Several other large population-based studies also have shown decreased rates of bile duct injuries associated with increased surgical experience [5, 7, 13]. Our findings agree with these results because cholangiography was much more likely to take place in the upper GI firm, with most surgeons in the other firms performing fewer than 40 procedures per year. However, other studies have not found a direct correlation between the number of procedures performed by a surgeon or team and the rate of bile duct injury [3, 8, 10], and these authors suggest that complications are related more to surgical technique than to crude surgical volume.
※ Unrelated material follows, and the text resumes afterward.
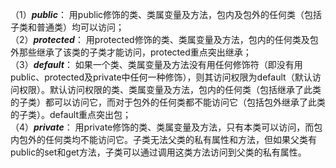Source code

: （1）***public***： 用public修饰的类、类属变量及方法，包内及包外的任何类（包括子类和普通类）均可以访问；  
（2）***protected***： 用protected修饰的类、类属变量及方法，包内的任何类及包外那些继承了该类的子类才能访问，protected重点突出继承；  
（3）***default***： 如果一个类、类属变量及方法没有用任何修饰符（即没有用public、protected及private中任何一种修饰），则其访问权限为default（默认访问权限）。默认访问权限的类、类属变量及方法，包内的任何类（包括继承了此类的子类）都可以访问它，而对于包外的任何类都不能访问它（包括包外继承了此类的子类）。default重点突出包；  
（4）***private***： 用private修饰的类、类属变量及方法，只有本类可以访问，而包内包外的任何类均不能访问它。子类无法父类的私有属性和方法，但如果父类有public的set和get方法，子类可以通过调用这类方法访问到父类的私有属性。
The question of who should perform laparoscopic cholecystectomy remains. Data from this audit suggest that when performed under the care of a surgeon with a specialist interest in upper GI or HPB surgery, the operations were performed more quickly with fewer conversions and bile duct injuries, and patients spent a shorter time in hospital. However, this audit was limited to a single unit, and care must exercised in generalizing these data to other institutions. Also, this is a historical audit and may not represent the current situation. Because more laparoscopic procedures are being performed by general surgeons for a variety of both elective and emergency operations, it is likely that surgeons with specialties other than upper GI are more skilled in laparoscopic surgery than they were at the beginning of the audit period in 1996.
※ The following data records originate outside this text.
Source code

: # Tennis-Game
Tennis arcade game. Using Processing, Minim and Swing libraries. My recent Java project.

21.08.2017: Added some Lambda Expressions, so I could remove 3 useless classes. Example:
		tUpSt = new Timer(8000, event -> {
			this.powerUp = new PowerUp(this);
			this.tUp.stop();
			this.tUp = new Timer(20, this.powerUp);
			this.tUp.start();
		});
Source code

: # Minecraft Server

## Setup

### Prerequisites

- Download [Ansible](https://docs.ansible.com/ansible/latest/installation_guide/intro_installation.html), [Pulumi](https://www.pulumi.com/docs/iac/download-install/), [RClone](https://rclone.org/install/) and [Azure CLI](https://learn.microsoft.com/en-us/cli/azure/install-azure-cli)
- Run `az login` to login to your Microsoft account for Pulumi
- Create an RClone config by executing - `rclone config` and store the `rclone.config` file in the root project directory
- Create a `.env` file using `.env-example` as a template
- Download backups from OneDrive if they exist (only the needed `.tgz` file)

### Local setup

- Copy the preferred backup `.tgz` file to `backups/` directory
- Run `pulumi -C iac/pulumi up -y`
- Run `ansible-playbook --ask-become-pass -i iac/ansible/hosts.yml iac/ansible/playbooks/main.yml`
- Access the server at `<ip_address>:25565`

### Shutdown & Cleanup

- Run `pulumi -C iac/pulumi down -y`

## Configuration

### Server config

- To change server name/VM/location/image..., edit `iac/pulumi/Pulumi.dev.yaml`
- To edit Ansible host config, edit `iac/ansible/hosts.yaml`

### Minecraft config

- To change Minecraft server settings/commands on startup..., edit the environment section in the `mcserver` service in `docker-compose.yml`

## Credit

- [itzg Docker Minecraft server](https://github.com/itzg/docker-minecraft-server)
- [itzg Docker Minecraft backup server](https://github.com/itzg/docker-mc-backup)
In addition, it is difficult to ascertain whether the better results of the upper GI surgeons were attributable to their specialized training or solely to the larger number of cases they managed. It is possible that surgeons who are not specialists in biliary disease could achieve equally good results if they were allowed to increase their case load to that of the specialist surgeons.

We are not advocating that laparoscopic cholecystectomy be performed only by upper GI or HPB surgeons because this would significantly limit opportunities for other surgeons to gain the advanced skills necessary for performing laparoscopic colorectal or endocrine surgery. However, we do suggest as a minimum that surgeons who offer laparoscopic cholecystectomy should perform the operation regularly, should have an interest in laparoscopic surgery, and should be competent in performing techniques that may be necessary, including laparoscopic suturing and intraoperative cholangiogram. It also is necessary for a regular audit to be undertaken locally to ensure that in each hospital, patients are receiving optimal treatment.